About the same time, the organization announced plans to set up a team base camp for the 2026 World Cup. Many cities that don’t even host World Cup games involve their citizens to a high level by hosting these team base camps. By hosting one of the 48 teams and their fans, they’ll build a lasting soccer cultural experience.
And that experience starts well before the World Cup. It’ll last long after.
Levi’s Stadium in Santa Clara will probably host World Cup matches. This is home to the NFL’s San Francisco 49ers, investors in Sacramento Republic FC. That’s relatively close by Sacramento. Both NFL and USL organizations have made plans that will make a Sacramento base team camp work.

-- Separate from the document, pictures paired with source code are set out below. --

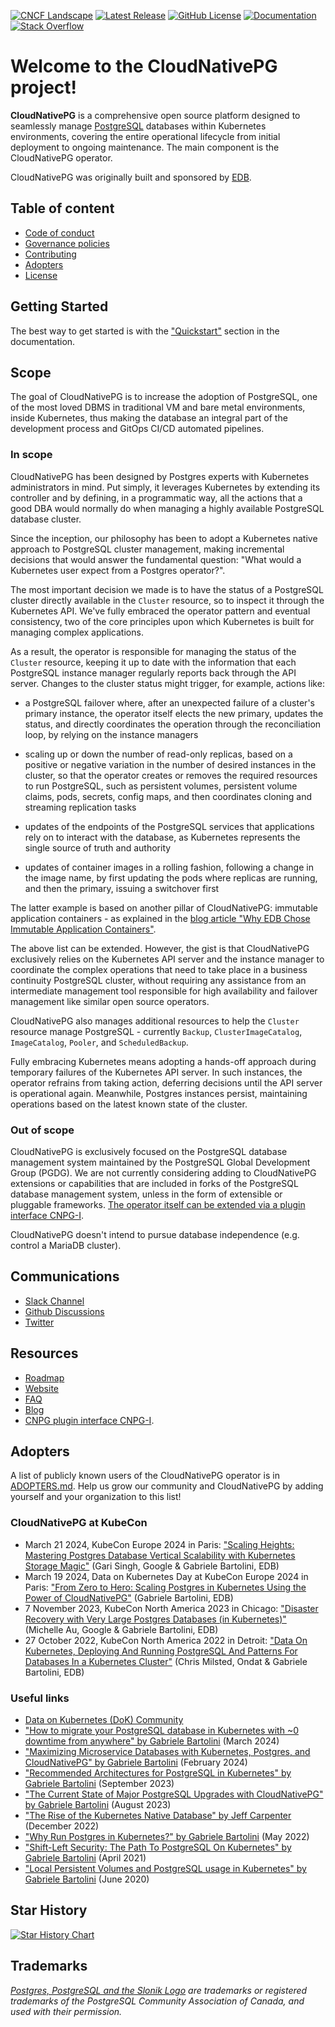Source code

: [![CNCF Landscape](https://img.shields.io/badge/CNCF%20Landscape-5699C6)](https://landscape.cncf.io/?item=app-definition-and-development--database--cloudnativepg)
[![Latest Release](https://img.shields.io/github/v/release/cloudnative-pg/cloudnative-pg.svg)][latest-release]
[![GitHub License](https://img.shields.io/github/license/cloudnative-pg/cloudnative-pg)][license]
[![Documentation][documentation-badge]][documentation]
[![Stack Overflow](https://img.shields.io/badge/stackoverflow-cloudnative--pg-blue?logo=stackoverflow&logoColor=%23F48024&link=https%3A%2F%2Fstackoverflow.com%2Fquestions%2Ftagged%2Fcloudnative-pg)][stackoverflow]

# Welcome to the CloudNativePG project!

**CloudNativePG** is a comprehensive open source platform designed to
seamlessly manage [PostgreSQL](https://www.postgresql.org/) databases within
Kubernetes environments, covering the entire operational lifecycle from initial
deployment to ongoing maintenance. The main component is the CloudNativePG
operator.

CloudNativePG was originally built and sponsored by [EDB](https://www.enterprisedb.com).

## Table of content

- [Code of conduct](CODE_OF_CONDUCT.md)
- [Governance policies](https://github.com/cloudnative-pg/governance/blob/main/GOVERNANCE.md)
- [Contributing](CONTRIBUTING.md)
- [Adopters](ADOPTERS.md)
- [License](LICENSE)

## Getting Started

The best way to get started is with the ["Quickstart"](docs/src/quickstart.md)
section in the documentation.

## Scope

The goal of CloudNativePG is to increase the adoption of PostgreSQL, one of the
most loved DBMS in traditional VM and bare metal environments, inside
Kubernetes, thus making the database an integral part of the development
process and GitOps CI/CD automated pipelines.

### In scope

CloudNativePG has been designed by Postgres experts with Kubernetes
administrators in mind. Put simply, it leverages Kubernetes by extending its
controller and by defining, in a programmatic way, all the actions that a good
DBA would normally do when managing a highly available PostgreSQL database
cluster.

Since the inception, our philosophy has been to adopt a Kubernetes native
approach to PostgreSQL cluster management, making incremental decisions that
would answer the fundamental question: "What would a Kubernetes user expect
from a Postgres operator?".

The most important decision we made is to have the status of a PostgreSQL
cluster directly available in the `Cluster` resource, so to inspect it through
the Kubernetes API. We've fully embraced the operator pattern and eventual
consistency, two of the core principles upon which Kubernetes is built for
managing complex applications.

As a result, the operator is responsible for managing the status of the
`Cluster` resource, keeping it up to date with the information that each
PostgreSQL instance manager regularly reports back through the API server.
Changes to the cluster status might trigger, for example, actions like:

* a PostgreSQL failover where, after an unexpected failure of a cluster's
  primary instance, the operator itself elects the new primary, updates the
  status, and directly coordinates the operation through the reconciliation
  loop, by relying on the instance managers

* scaling up or down the number of read-only replicas, based on a positive or
  negative variation in the number of desired instances in the cluster, so that
  the operator creates or removes the required resources to run PostgreSQL,
  such as persistent volumes, persistent volume claims, pods, secrets, config
  maps, and then coordinates cloning and streaming replication tasks

* updates of the endpoints of the PostgreSQL services that applications rely on
  to interact with the database, as Kubernetes represents the single source of
  truth and authority

* updates of container images in a rolling fashion, following a change in the
  image name, by first updating the pods where replicas are running, and then
  the primary, issuing a switchover first

The latter example is based on another pillar of CloudNativePG:
immutable application containers - as explained in the
[blog article "Why EDB Chose Immutable Application Containers"](https://www.enterprisedb.com/blog/why-edb-chose-immutable-application-containers).

The above list can be extended. However, the gist is that CloudNativePG
exclusively relies on the Kubernetes API server and the instance manager to
coordinate the complex operations that need to take place in a business
continuity PostgreSQL cluster, without requiring any assistance from an
intermediate management tool responsible for high availability and failover
management like similar open source operators.

CloudNativePG also manages additional resources to help the `Cluster` resource
manage PostgreSQL - currently `Backup`, `ClusterImageCatalog`, `ImageCatalog`,
`Pooler`, and `ScheduledBackup`.

Fully embracing Kubernetes means adopting a hands-off approach during temporary
failures of the Kubernetes API server. In such instances, the operator refrains
from taking action, deferring decisions until the API server is operational
again. Meanwhile, Postgres instances persist, maintaining operations based on
the latest known state of the cluster.

### Out of scope

CloudNativePG is exclusively focused on the PostgreSQL database management
system maintained by the PostgreSQL Global Development Group (PGDG). We are not
currently considering adding to CloudNativePG extensions or capabilities that
are included in forks of the PostgreSQL database management system, unless in
the form of extensible or pluggable frameworks. [The operator itself can be extended
via a plugin interface CNPG-I](https://github.com/cloudnative-pg/cnpg-i).

CloudNativePG doesn't intend to pursue database independence (e.g. control a
MariaDB cluster).

## Communications

- [Slack Channel](https://join.slack.com/t/cloudnativepg/shared_invite/zt-2ij5hagfo-B04EQ9DUlGFzD6GEHDqE0g)
- [Github Discussions](https://github.com/cloudnative-pg/cloudnative-pg/discussions)
- [Twitter](https://twitter.com/CloudNativePg)

## Resources

- [Roadmap](https://github.com/orgs/cloudnative-pg/projects/1)
- [Website](https://cloudnative-pg.io)
- [FAQ](docs/src/faq.md)
- [Blog](https://cloudnative-pg.io/blog/)
- [CNPG plugin interface CNPG-I](https://github.com/cloudnative-pg/cnpg-i).

## Adopters

A list of publicly known users of the CloudNativePG operator is in [ADOPTERS.md](ADOPTERS.md).
Help us grow our community and CloudNativePG by adding yourself and your
organization to this list!

### CloudNativePG at KubeCon

- March 21 2024, KubeCon Europe 2024 in Paris: ["Scaling Heights: Mastering Postgres Database Vertical Scalability with Kubernetes Storage Magic"](https://kccnceu2024.sched.com/event/1YeM4/scaling-heights-mastering-postgres-database-vertical-scalability-with-kubernetes-storage-magic-gabriele-bartolini-edb-gari-singh-google) (Gari Singh, Google & Gabriele Bartolini, EDB)
- March 19 2024, Data on Kubernetes Day at KubeCon Europe 2024 in Paris: ["From Zero to Hero: Scaling Postgres in Kubernetes Using the Power of CloudNativePG"](https://colocatedeventseu2024.sched.com/event/1YFha/from-zero-to-hero-scaling-postgres-in-kubernetes-using-the-power-of-cloudnativepg-gabriele-bartolini-edb) (Gabriele Bartolini, EDB)
- 7 November 2023, KubeCon North America 2023 in Chicago: ["Disaster Recovery with Very Large Postgres Databases (in Kubernetes)"](https://kccncna2023.sched.com/event/1R2ml/disaster-recovery-with-very-large-postgres-databases-gabriele-bartolini-edb-michelle-au-google) (Michelle Au, Google & Gabriele Bartolini, EDB)
- 27 October 2022, KubeCon North America 2022 in Detroit: ["Data On Kubernetes, Deploying And Running PostgreSQL And Patterns For Databases In a Kubernetes Cluster"](https://kccncna2022.sched.com/event/182GB/data-on-kubernetes-deploying-and-running-postgresql-and-patterns-for-databases-in-a-kubernetes-cluster-chris-milsted-ondat-gabriele-bartolini-edb) (Chris Milsted, Ondat & Gabriele Bartolini, EDB)

### Useful links

- [Data on Kubernetes (DoK) Community](https://dok.community/)
- ["How to migrate your PostgreSQL database in Kubernetes with ~0 downtime from anywhere" by Gabriele Bartolini](https://gabrielebartolini.it/articles/2024/03/cloudnativepg-recipe-5-how-to-migrate-your-postgresql-database-in-kubernetes-with-~0-downtime-from-anywhere/) (March 2024)
- ["Maximizing Microservice Databases with Kubernetes, Postgres, and CloudNativePG" by Gabriele Bartolini](https://gabrielebartolini.it/articles/2024/02/maximizing-microservice-databases-with-kubernetes-postgres-and-cloudnativepg/) (February 2024)
- ["Recommended Architectures for PostgreSQL in Kubernetes" by Gabriele Bartolini](https://www.cncf.io/blog/2023/09/29/recommended-architectures-for-postgresql-in-kubernetes/) (September 2023)
- ["The Current State of Major PostgreSQL Upgrades with CloudNativePG" by Gabriele Bartolini](https://www.enterprisedb.com/blog/current-state-major-postgresql-upgrades-cloudnativepg-kubernetes) (August 2023)
- ["The Rise of the Kubernetes Native Database" by Jeff Carpenter](https://thenewstack.io/the-rise-of-the-kubernetes-native-database/) (December 2022)
- ["Why Run Postgres in Kubernetes?" by Gabriele Bartolini](https://cloudnativenow.com/kubecon-cnc-eu-2022/why-run-postgres-in-kubernetes/) (May 2022)
- ["Shift-Left Security: The Path To PostgreSQL On Kubernetes" by Gabriele Bartolini](https://www.tfir.io/shift-left-security-the-path-to-postgresql-on-kubernetes/) (April 2021)
- ["Local Persistent Volumes and PostgreSQL usage in Kubernetes" by Gabriele Bartolini](https://www.2ndquadrant.com/en/blog/local-persistent-volumes-and-postgresql-usage-in-kubernetes/) (June 2020)

## Star History

[![Star History Chart](https://api.star-history.com/svg?repos=cloudnative-pg/cloudnative-pg&type=Date)](https://star-history.com/#cloudnative-pg/cloudnative-pg&Date)

## Trademarks

*[Postgres, PostgreSQL and the Slonik Logo](https://www.postgresql.org/about/policies/trademarks/)
are trademarks or registered trademarks of the PostgreSQL Community Association
of Canada, and used with their permission.*

[stackoverflow]: https://stackoverflow.com/questions/tagged/cloudnative-pg
[latest-release]: https://github.com/cloudnative-pg/cloudnative-pg/releases/latest
[documentation]: https://cloudnative-pg.io/documentation/current/
[license]: https://github.com/cloudnative-pg/cloudnative-pg?tab=Apache-2.0-1-ov-file#readme
[documentation-badge]: https://img.shields.io/badge/Documentation-white?logo=data%3Aimage%2Fpng%3Bbase64%2CiVBORw0KGgoAAAANSUhEUgAAACAAAAAgCAYAAABzenr0AAAGN0lEQVR4nJRXXWwcVxU%2B8%2F%2BzP%2BPZtR2v7dqy07jUJUALNaiK6lZyUVVKWgGKaIv8QCMekBAVQlQICcEzVZFQVYFKQhASEBHlISJPCRJEshTFChgrIYHEiYMh69jetffHM7Mzc%2B9Bs7vjnTs7yZpZWbt37s%2F5zne%2Bc861CD0eXRkbHc3NfjeffvxNAGEAgULD2756v35%2B3qe1Nc4fnQVEXlA2LnOcXlCF8S%2B6vvVgq%2FL3M65X3e51PvfQCU4WJgZe%2B8GQ8fS7AKgjBB8KEHwjDXZSjkf0CREAaXM2eI9c65siqWxWl360Xl74ANHz%2Fy8AitxnTBfmz%2BhyYS4wGhwObQCIHSA0AigOMBzvOsXzd4pnjyL6NMmWEH8hi2b28Og3%2FqRJA0ewfQy0v1vGO2NovwPo%2FEU%2FwVgSU1PI%2BSu79v3lJAB8HM%2BTI%2FO%2FUUXzM4xHIe0xI4DdRqOAwnF%2F38ePPyzaDIDh%2FMxcWh462m08aojuGY97C0nrAEHg9BlF0fmeAPr0J15vbaKsp0BZQzEDEAlP9B209UIIVXUta%2FQEQHwxgxFjTc%2BRskAwrgVWmHtg22vMPJwLDqGUNJIAMHVAkGu3WdpZz6NAkgSXpINSycluV28er1a3rJ4M3F2%2F9AtCvXKycRrTQttrjINjxxxIL9jevxdaDHU%2FTBr6pL5ruzuLZubgUQBOY2hPij3GBUe7tBCMBRE2KrXVSz0BBI%2FtPVgtV%2F%2FxkZ5WSjI%2F%2BFIXC3sHJwgT4yFqrZFFTSlVrp3sGYLwcfxSmXCbS00j2Ms4K7qkOsFx6qdTuiHtG4AimfmM8NyvOvR2G48qXtZ2fsfrN7%2BqpcRyUp0glKiimDm4TwAcHBp%2B9WeA4ki0GMWNR9OVF8BZvn7xtI%2FF09H8jzLEgz6yLwCDuelnFXHkTZZOytCOEdqDOtGwsm%2BNj00fXt%2B6%2Bj4vcA7bwNrZwENmXwAKuZnvsNRThs5ozMPfPiHyoDF7xiduHcXb70A8dRFheHjiySQATBZk0nl9MHPkBEWUoEtYjyrPFNwGzfdlD37Zdu98KCv%2BMmD2BYpUCvcST39e0%2BS1Wr249FAAg7mPzWrS5NstEbE0xrsiA6QN1PfRFLnhr%2BspxVJTlY8Mw1DqNXeyCQFREEXz9cHB0QOev73QaNhOF4B%2B45PHFHFgDhJTqjuubJFqX1KQco7NTTuW8kq95k2G4eLEGzM7lfItnjNeTKcOfV%2FT8hOuV77A9IK0XjgMpCO0ZiuV3L%2F6njCFAOmucGB3OII5XgCXEJTDdZLElVbu3Vz0fWexvL30k0B6ggBACOmIUBAEUKX0dDTvW7RCYcdZPq6n%2FSsQnUO2RuyBRgQ9Rc5mMvJ6CNIj1nXfd9qWAsCkaZzJAk1L8UjVqY737dSjfCGrPHWqXL32Q0mB%2F2BXnke00WaEYv2aTzAbnuV5pcWkDGAAGJmhSafh6hjr%2BW2SVYHrP7bb%2BOdPW%2FUgflGlTM2gaK%2Ft7tp6%2BN6yixdN89DcIwGktIFPABfNbwoQqQWEUnDJzg1g0jDeK5p7Kp7nensXFI7uyAr%2FLyM7fYLnpa6LYScE8vDnot5hrKlslm%2BfE3nVxJgO4o3KcYu%2FF8XM8yFQ27n%2F65Te%2FzKl3Jhpjj6TCIDneRD5%2FItxr1vdkALw7p1qfeWPpjHxMtsXaPxu6FLc%2BrnbSB1r7fcrlr36nqwMzQfnplJDryQCGOh%2FbLjhcM%2FEvQ4Pdund9xRV5m1LfTXaF%2BK9gsLGB9nsgddcz8thM%2FarPzYM8%2FFazf9sMFaU%2Fi%2FwvNANwEhPvUGR8ozn7d%2BiDKXixtKpbHp81nV9E7puRy31ixKUbOe%2Fv3Ud891ghhDrL5Z975eaOvV%2BCNRp0Gfz%2BcJjDABdTwlpdfKbId0t5XYAcHz5D5ZVtWUp9%2Flog2L7PgVJqZx0HOE5Cqghemv1%2Bt%2FeGBmZ%2BdB2yNN72UEpnzXG32YADA186i3bIpPxMhuKrFK%2Fd77JUnbkKbYvRJlC8DzKSZK76Lq1he2dKy%2BZuSfesSz5a2xHDbLJ%2BJaqdv5H4EUY%2BzbG2m9HgN7mg81bfw4W1uu7AjvHaqDhqF%2FZ3Fq5XFy%2FcESSDsx5fvZ7wLEsNfXk%2BjlVHfpSCOB%2FAQAA%2F%2F8zd8orZc2N9AAAAABJRU5ErkJggg%3D%3D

Republic FC says their plan would still work should Seattle or Los Angeles get nods for 2026 World Cup games. Sacramento expects hundreds of international visitors spending time and money in their community. They stay confident that a World Cup team base camp will be theirs.
Sacramento explores broad dimensions of soccer by hosting Street Soccer USA’s National Cup Tournament this September. The tournament attracts 300 players, ages 20-50s, who play for chances to make the Street Soccer World Cup in Mexico. Many spectators show up and pay attention to how the competition gets set up. They learn how to quickly and easily set up games for themselves. Street soccer makes it easy to spread the essence of the sport.
All this soccer activity occurred while Republic FC fought through a tough USL regular season into the playoffs. They lasted until the Western Conference Division semi-finals.
Consider all this year’s activity as the slow buildup to something great. It’s Sacramento’s strongest bid yet to move Republic FC to MLS. They’ve got the culture. They’ve got the supporters. They’ve got the organization. This time, they’ll win their biggest soccer challenge yet.